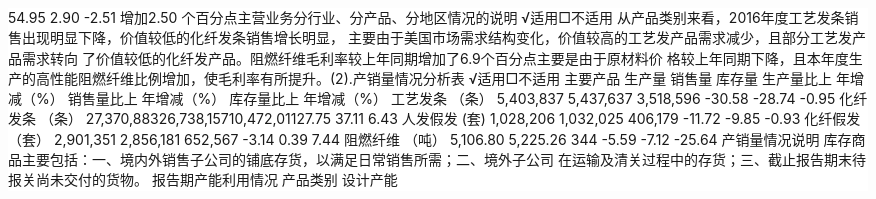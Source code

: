 54.95
2.90
-2.51
增加2.50
个百分点主营业务分行业、分产品、分地区情况的说明
√适用□不适用
从产品类别来看，2016年度工艺发条销售出现明显下降，价值较低的化纤发条销售增长明显，
主要由于美国市场需求结构变化，价值较高的工艺发产品需求减少，且部分工艺发产品需求转向
了价值较低的化纤发产品。阻燃纤维毛利率较上年同期增加了6.9个百分点主要是由于原材料价
格较上年同期下降，且本年度生产的高性能阻燃纤维比例增加，使毛利率有所提升。(2).产销量情况分析表
√适用□不适用
主要产品
生产量
销售量
库存量
生产量比上
年增减（%）
销售量比上
年增减（%）
库存量比上
年增减（%）
工艺发条
（条）
5,403,837
5,437,637
3,518,596
-30.58
-28.74
-0.95
化纤发条
（条）
27,370,88326,738,15710,472,01127.75
37.11
6.43
人发假发
(套)
1,028,206
1,032,025
406,179
-11.72
-9.85
-0.93
化纤假发
（套）
2,901,351
2,856,181
652,567
-3.14
0.39
7.44
阻燃纤维
（吨）
5,106.80
5,225.26
344
-5.59
-7.12
-25.64
产销量情况说明
库存商品主要包括：一、境内外销售子公司的铺底存货，以满足日常销售所需；二、境外子公司
在运输及清关过程中的存货；三、截止报告期末待报关尚未交付的货物。
报告期产能利用情况
产品类别
设计产能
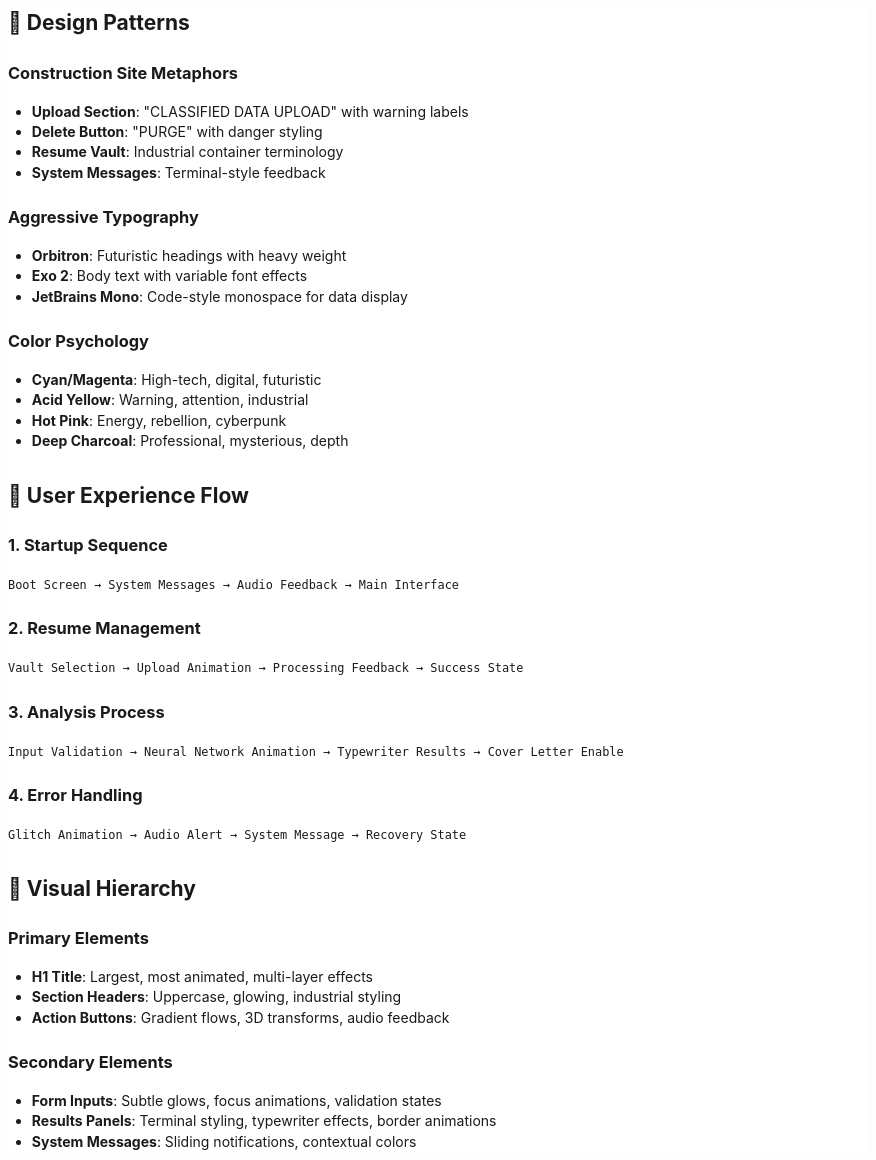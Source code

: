 ## 🎯 Design Patterns

### Construction Site Metaphors
- **Upload Section**: "CLASSIFIED DATA UPLOAD" with warning labels
- **Delete Button**: "PURGE" with danger styling
- **Resume Vault**: Industrial container terminology
- **System Messages**: Terminal-style feedback

### Aggressive Typography
- **Orbitron**: Futuristic headings with heavy weight
- **Exo 2**: Body text with variable font effects
- **JetBrains Mono**: Code-style monospace for data display

### Color Psychology
- **Cyan/Magenta**: High-tech, digital, futuristic
- **Acid Yellow**: Warning, attention, industrial
- **Hot Pink**: Energy, rebellion, cyberpunk
- **Deep Charcoal**: Professional, mysterious, depth

## 🚀 User Experience Flow

### 1. Startup Sequence
```
Boot Screen → System Messages → Audio Feedback → Main Interface
```

### 2. Resume Management
```
Vault Selection → Upload Animation → Processing Feedback → Success State
```

### 3. Analysis Process
```
Input Validation → Neural Network Animation → Typewriter Results → Cover Letter Enable
```

### 4. Error Handling
```
Glitch Animation → Audio Alert → System Message → Recovery State
```

## 🎨 Visual Hierarchy

### Primary Elements
- **H1 Title**: Largest, most animated, multi-layer effects
- **Section Headers**: Uppercase, glowing, industrial styling
- **Action Buttons**: Gradient flows, 3D transforms, audio feedback

### Secondary Elements
- **Form Inputs**: Subtle glows, focus animations, validation states
- **Results Panels**: Terminal styling, typewriter effects, border animations
- **System Messages**: Sliding notifications, contextual colors
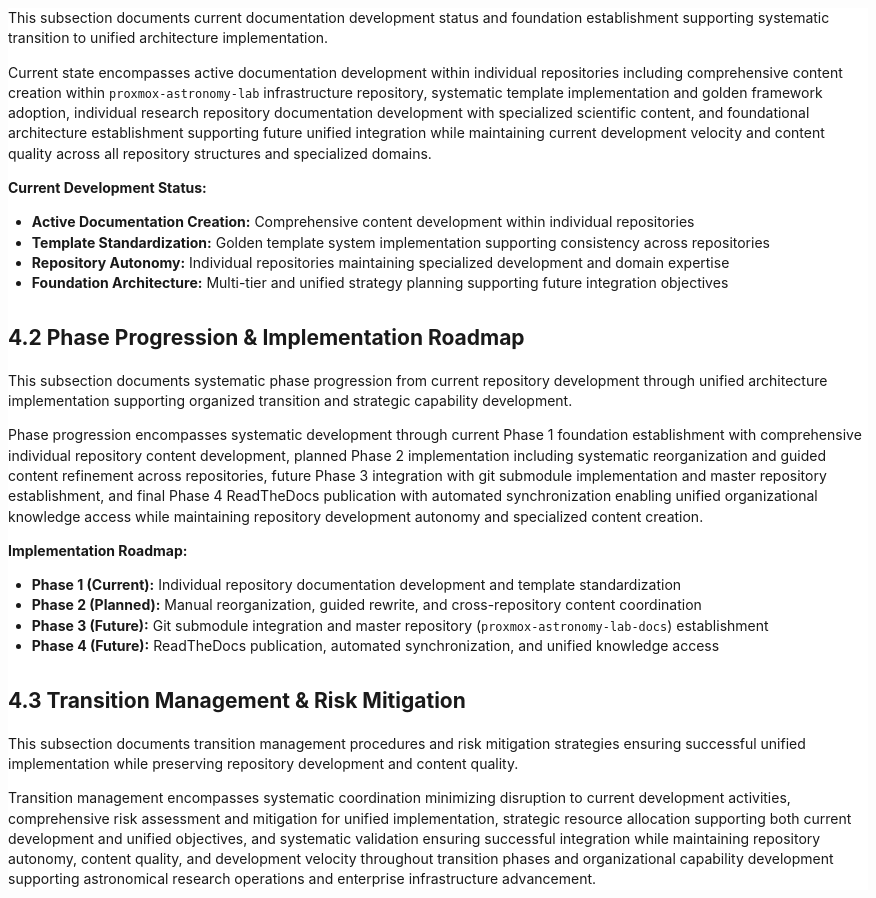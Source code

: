 This subsection documents current documentation development status and foundation establishment supporting systematic transition to unified architecture implementation.

Current state encompasses active documentation development within individual repositories including comprehensive content creation within `proxmox-astronomy-lab` infrastructure repository, systematic template implementation and golden framework adoption, individual research repository documentation development with specialized scientific content, and foundational architecture establishment supporting future unified integration while maintaining current development velocity and content quality across all repository structures and specialized domains.

**Current Development Status:**

- **Active Documentation Creation:** Comprehensive content development within individual repositories
- **Template Standardization:** Golden template system implementation supporting consistency across repositories
- **Repository Autonomy:** Individual repositories maintaining specialized development and domain expertise
- **Foundation Architecture:** Multi-tier and unified strategy planning supporting future integration objectives

## **4.2 Phase Progression & Implementation Roadmap**

This subsection documents systematic phase progression from current repository development through unified architecture implementation supporting organized transition and strategic capability development.

Phase progression encompasses systematic development through current Phase 1 foundation establishment with comprehensive individual repository content development, planned Phase 2 implementation including systematic reorganization and guided content refinement across repositories, future Phase 3 integration with git submodule implementation and master repository establishment, and final Phase 4 ReadTheDocs publication with automated synchronization enabling unified organizational knowledge access while maintaining repository development autonomy and specialized content creation.

**Implementation Roadmap:**

- **Phase 1 (Current):** Individual repository documentation development and template standardization
- **Phase 2 (Planned):** Manual reorganization, guided rewrite, and cross-repository content coordination
- **Phase 3 (Future):** Git submodule integration and master repository (`proxmox-astronomy-lab-docs`) establishment
- **Phase 4 (Future):** ReadTheDocs publication, automated synchronization, and unified knowledge access

## **4.3 Transition Management & Risk Mitigation**

This subsection documents transition management procedures and risk mitigation strategies ensuring successful unified implementation while preserving repository development and content quality.

Transition management encompasses systematic coordination minimizing disruption to current development activities, comprehensive risk assessment and mitigation for unified implementation, strategic resource allocation supporting both current development and unified objectives, and systematic validation ensuring successful integration while maintaining repository autonomy, content quality, and development velocity throughout transition phases and organizational capability development supporting astronomical research operations and enterprise infrastructure advancement.
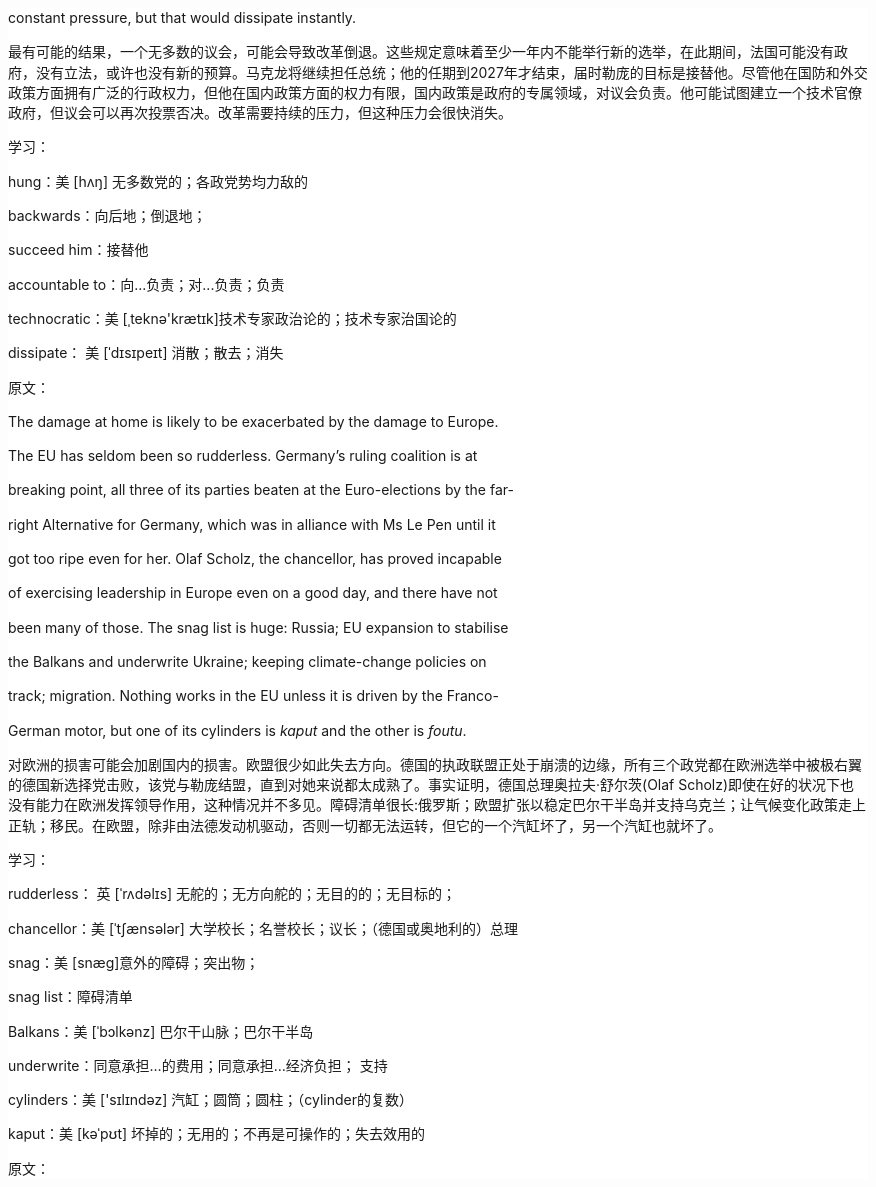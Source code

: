 constant pressure, but that would dissipate instantly.

最有可能的结果，一个无多数的议会，可能会导致改革倒退。这些规定意味着至少一年内不能举行新的选举，在此期间，法国可能没有政府，没有立法，或许也没有新的预算。马克龙将继续担任总统；他的任期到2027年才结束，届时勒庞的目标是接替他。尽管他在国防和外交政策方面拥有广泛的行政权力，但他在国内政策方面的权力有限，国内政策是政府的专属领域，对议会负责。他可能试图建立一个技术官僚政府，但议会可以再次投票否决。改革需要持续的压力，但这种压力会很快消失。

学习：

hung：美 [hʌŋ] 无多数党的；各政党势均力敌的

backwards：向后地；倒退地；

succeed him：接替他

accountable to：向...负责；对...负责；负责        

technocratic：美 [ˌteknə'krætɪk]技术专家政治论的；技术专家治国论的

dissipate： 美 [ˈdɪsɪpeɪt] 消散；散去；消失

原文：

The damage at home is likely to be exacerbated by the damage to Europe.

The EU has seldom been so rudderless. Germany’s ruling coalition is at

breaking point, all three of its parties beaten at the Euro-elections by the far-

right Alternative for Germany, which was in alliance with Ms Le Pen until it

got too ripe even for her. Olaf Scholz, the chancellor, has proved incapable

of exercising leadership in Europe even on a good day, and there have not

been many of those. The snag list is huge: Russia; EU expansion to stabilise

the Balkans and underwrite Ukraine; keeping climate-change policies on

track; migration. Nothing works in the EU unless it is driven by the Franco-

German motor, but one of its cylinders is *kaput* and the other is *foutu*.  

对欧洲的损害可能会加剧国内的损害。欧盟很少如此失去方向。德国的执政联盟正处于崩溃的边缘，所有三个政党都在欧洲选举中被极右翼的德国新选择党击败，该党与勒庞结盟，直到对她来说都太成熟了。事实证明，德国总理奥拉夫·舒尔茨(Olaf Scholz)即使在好的状况下也没有能力在欧洲发挥领导作用，这种情况并不多见。障碍清单很长:俄罗斯；欧盟扩张以稳定巴尔干半岛并支持乌克兰；让气候变化政策走上正轨；移民。在欧盟，除非由法德发动机驱动，否则一切都无法运转，但它的一个汽缸坏了，另一个汽缸也就坏了。

学习：

rudderless： 英 [ˈrʌdəlɪs] 无舵的；无方向舵的；无目的的；无目标的；

chancellor：美 [ˈtʃænsələr] 大学校长；名誉校长；议长；（德国或奥地利的）总理

snag：美 [snæɡ]意外的障碍；突出物；

snag list：障碍清单

Balkans：美 [ˈbɔlkənz] 巴尔干山脉；巴尔干半岛

underwrite：同意承担…的费用；同意承担…经济负担； 支持

cylinders：美 ['sɪlɪndəz] 汽缸；圆筒；圆柱；（cylinder的复数）

kaput：美 [kəˈpʊt] 坏掉的；无用的；不再是可操作的；失去效用的

原文：
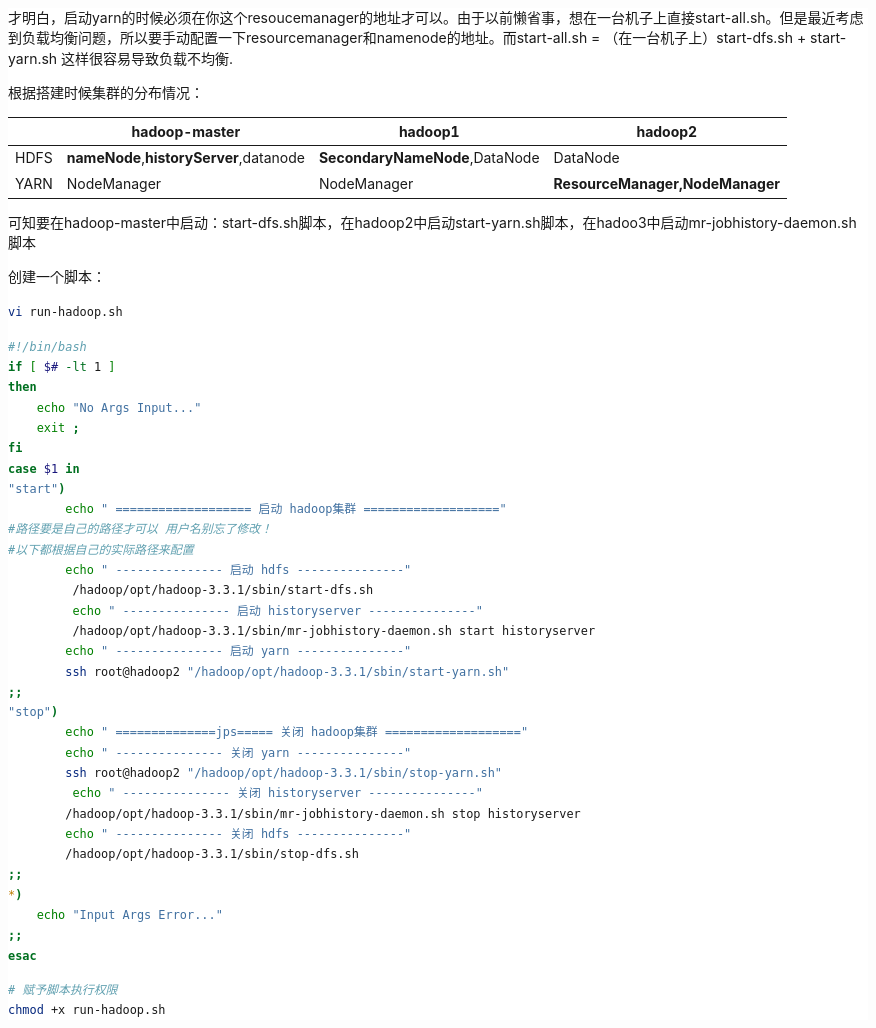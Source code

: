 才明白，启动yarn的时候必须在你这个resoucemanager的地址才可以。由于以前懒省事，想在一台机子上直接start-all.sh。但是最近考虑到负载均衡问题，所以要手动配置一下resourcemanager和namenode的地址。而start-all.sh = （在一台机子上）start-dfs.sh + start-yarn.sh 这样很容易导致负载不均衡.

根据搭建时候集群的分布情况：

|      | hadoop-master                           | hadoop1                        | hadoop2                         |
| ---- | --------------------------------------- | ------------------------------ | ------------------------------- |
| HDFS | **nameNode**,**historyServer**,datanode | **SecondaryNameNode**,DataNode | DataNode                        |
| YARN | NodeManager                             | NodeManager                    | **ResourceManager,NodeManager** |

可知要在hadoop-master中启动：start-dfs.sh脚本，在hadoop2中启动start-yarn.sh脚本，在hadoo3中启动mr-jobhistory-daemon.sh脚本

创建一个脚本：

```bash
vi run-hadoop.sh
```



```bash
#!/bin/bash
if [ $# -lt 1 ]
then
    echo "No Args Input..."
    exit ;
fi
case $1 in
"start")
        echo " =================== 启动 hadoop集群 ==================="
#路径要是自己的路径才可以 用户名别忘了修改！
#以下都根据自己的实际路径来配置
        echo " --------------- 启动 hdfs ---------------"
         /hadoop/opt/hadoop-3.3.1/sbin/start-dfs.sh
         echo " --------------- 启动 historyserver ---------------"
         /hadoop/opt/hadoop-3.3.1/sbin/mr-jobhistory-daemon.sh start historyserver
        echo " --------------- 启动 yarn ---------------"
        ssh root@hadoop2 "/hadoop/opt/hadoop-3.3.1/sbin/start-yarn.sh"
;;
"stop")
        echo " ==============jps===== 关闭 hadoop集群 ==================="
        echo " --------------- 关闭 yarn ---------------"
        ssh root@hadoop2 "/hadoop/opt/hadoop-3.3.1/sbin/stop-yarn.sh"
         echo " --------------- 关闭 historyserver ---------------"
        /hadoop/opt/hadoop-3.3.1/sbin/mr-jobhistory-daemon.sh stop historyserver
        echo " --------------- 关闭 hdfs ---------------"
        /hadoop/opt/hadoop-3.3.1/sbin/stop-dfs.sh
;;
*)
    echo "Input Args Error..."
;;
esac
```

```bash
# 赋予脚本执行权限
chmod +x run-hadoop.sh
```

## Problem description:
Copy each line of the material where "styling" is found.

## Result:
- **Delete Button**: "PURGE" with danger styling
- **Section Headers**: Uppercase, glowing, industrial styling
- **Results Panels**: Terminal styling, typewriter effects, border animations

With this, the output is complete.